Kasten eventually moved his family from Nantucket to the Berkshires for its cultural offerings: art, opera, theater. As his business grew he needed more space, so he left his studio in Stockbridge, Massachusetts, for a former parochial school in Pittsfield. The inside of the former Notre Dame Middle School still has the look of a Jimmy Stewart movie—black slate chalkboards, walls of six-foot windows, old varnished doors and maple floors. Right where you expect to see a nun in her black habit brandishing a pointer or a polished apple, however, you see two or three six-foot-wide looms, and Mario Aragon throwing the shuttle across an array of silk and linen threads, then pulling it into place with the beater bar.

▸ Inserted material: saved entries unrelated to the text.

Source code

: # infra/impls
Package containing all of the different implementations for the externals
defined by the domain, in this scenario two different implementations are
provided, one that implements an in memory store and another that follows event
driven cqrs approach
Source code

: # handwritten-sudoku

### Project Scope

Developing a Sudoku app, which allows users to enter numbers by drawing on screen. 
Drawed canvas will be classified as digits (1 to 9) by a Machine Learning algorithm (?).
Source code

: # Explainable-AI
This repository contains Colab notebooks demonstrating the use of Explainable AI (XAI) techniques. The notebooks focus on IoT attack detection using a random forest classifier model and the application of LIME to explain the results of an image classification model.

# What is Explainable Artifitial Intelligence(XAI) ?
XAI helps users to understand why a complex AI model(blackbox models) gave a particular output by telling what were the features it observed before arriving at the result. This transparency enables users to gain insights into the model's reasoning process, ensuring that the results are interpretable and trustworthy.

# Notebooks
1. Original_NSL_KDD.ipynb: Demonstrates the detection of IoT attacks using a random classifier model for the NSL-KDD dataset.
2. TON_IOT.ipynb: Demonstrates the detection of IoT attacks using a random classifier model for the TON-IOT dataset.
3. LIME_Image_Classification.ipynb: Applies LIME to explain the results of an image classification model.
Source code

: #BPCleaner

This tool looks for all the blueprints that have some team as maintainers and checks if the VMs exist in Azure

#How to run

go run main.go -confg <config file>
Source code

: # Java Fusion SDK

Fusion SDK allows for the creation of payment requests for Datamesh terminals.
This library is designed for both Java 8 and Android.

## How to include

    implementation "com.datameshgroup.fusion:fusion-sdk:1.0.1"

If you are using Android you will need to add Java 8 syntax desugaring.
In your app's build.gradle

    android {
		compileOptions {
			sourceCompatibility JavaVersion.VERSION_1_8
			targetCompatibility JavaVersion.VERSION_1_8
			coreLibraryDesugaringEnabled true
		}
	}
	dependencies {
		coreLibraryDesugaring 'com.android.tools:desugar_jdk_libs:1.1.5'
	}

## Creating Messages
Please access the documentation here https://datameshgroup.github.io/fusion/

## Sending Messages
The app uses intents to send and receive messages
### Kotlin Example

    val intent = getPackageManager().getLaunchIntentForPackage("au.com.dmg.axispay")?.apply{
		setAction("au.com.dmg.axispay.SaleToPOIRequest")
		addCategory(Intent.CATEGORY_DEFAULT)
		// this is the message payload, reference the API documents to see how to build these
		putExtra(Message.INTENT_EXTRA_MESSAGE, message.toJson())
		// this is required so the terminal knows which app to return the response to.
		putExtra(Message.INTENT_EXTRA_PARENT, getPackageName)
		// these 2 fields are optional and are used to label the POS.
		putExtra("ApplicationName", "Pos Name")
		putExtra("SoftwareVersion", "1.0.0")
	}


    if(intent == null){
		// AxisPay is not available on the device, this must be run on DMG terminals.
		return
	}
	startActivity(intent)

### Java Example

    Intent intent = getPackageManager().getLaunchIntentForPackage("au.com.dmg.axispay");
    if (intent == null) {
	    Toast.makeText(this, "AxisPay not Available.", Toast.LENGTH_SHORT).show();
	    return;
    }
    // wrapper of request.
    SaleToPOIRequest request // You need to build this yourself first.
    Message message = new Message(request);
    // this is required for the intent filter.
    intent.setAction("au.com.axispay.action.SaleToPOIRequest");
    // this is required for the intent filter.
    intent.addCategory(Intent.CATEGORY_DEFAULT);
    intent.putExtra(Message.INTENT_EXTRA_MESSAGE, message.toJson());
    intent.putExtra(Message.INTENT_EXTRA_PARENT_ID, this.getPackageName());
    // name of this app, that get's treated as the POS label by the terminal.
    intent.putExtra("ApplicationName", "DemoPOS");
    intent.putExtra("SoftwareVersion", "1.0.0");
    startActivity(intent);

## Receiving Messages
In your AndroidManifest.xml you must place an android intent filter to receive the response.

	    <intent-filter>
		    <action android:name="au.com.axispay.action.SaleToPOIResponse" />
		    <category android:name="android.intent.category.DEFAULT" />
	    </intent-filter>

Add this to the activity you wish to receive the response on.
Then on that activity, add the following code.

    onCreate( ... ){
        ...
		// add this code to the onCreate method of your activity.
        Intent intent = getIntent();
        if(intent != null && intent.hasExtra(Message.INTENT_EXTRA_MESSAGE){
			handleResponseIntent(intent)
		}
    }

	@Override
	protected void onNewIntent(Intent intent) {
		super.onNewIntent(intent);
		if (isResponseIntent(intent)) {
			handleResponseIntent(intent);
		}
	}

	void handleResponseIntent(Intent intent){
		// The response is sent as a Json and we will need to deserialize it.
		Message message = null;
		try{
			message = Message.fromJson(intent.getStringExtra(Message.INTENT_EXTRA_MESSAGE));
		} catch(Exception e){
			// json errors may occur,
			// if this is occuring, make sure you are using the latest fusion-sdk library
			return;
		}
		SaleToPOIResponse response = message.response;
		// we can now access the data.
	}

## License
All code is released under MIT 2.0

When he stomps on a pedal to shift the warp threads—this creates the pattern—in the classroom below it sounds as if somebody is moving heavy furniture.
Because Mario is making a fairly simple weave, he’s able to produce a yard or more a day, fifty-two inches wide. With more complicated cloth, he might weave only a foot. And the weaving is the satisfying part: loading the loom with the right threads can take two weeks. This, plus the high quality of the silk, wool and linen thread he uses, explains why Sam Kasten’s fabrics can cost more than $700 a yard, and his rugs more than $100 a square foot.
Which raises the question: Why? Why endure the expense of all that hand labor? Why not use machines?
For one thing, handwoven textiles tend to last longer. With age they develop patina. One of Kasten’s clients raised three kids on and around two sofas covered with Kasten’s silk chenille, and twenty-five years later the upholstery still looks perfect. Handwoven fabrics also tend to have a liveliness and personality that machine-made textiles lack. And when patrons pay for Kasten’s textiles, they get a work of art. So maybe the question itself isn’t fair. Did anyone ever ask Picasso why he used a brush instead of a sprayer?
Most of all, though, Kasten offers clients limitless possibility. He has matched colors from a chip of plaster, the mold on an orange peel and that box of rocks, moss and bark. Kasten and Marsha Altemus, one of his assistants, worked for months to mirror both the colors and textures of the things in that box. They evoked the light and fissures of the gray bark, for instance, by creating a silky, silvery twill with variegated diagonal brown lines, something that’s not easy to achieve in a medium as right-angled as cloth. Another fabric, which eventually became bedspreads, captured the light green of the moss and, thanks to the mohair in the mix, also its fuzziness.
A manufactured line limits your imagination to the colors offered, Kasten points out, forcing people to settle for what might be just okay. “We’re unlimited,” he says with a smile. “We give people their color.”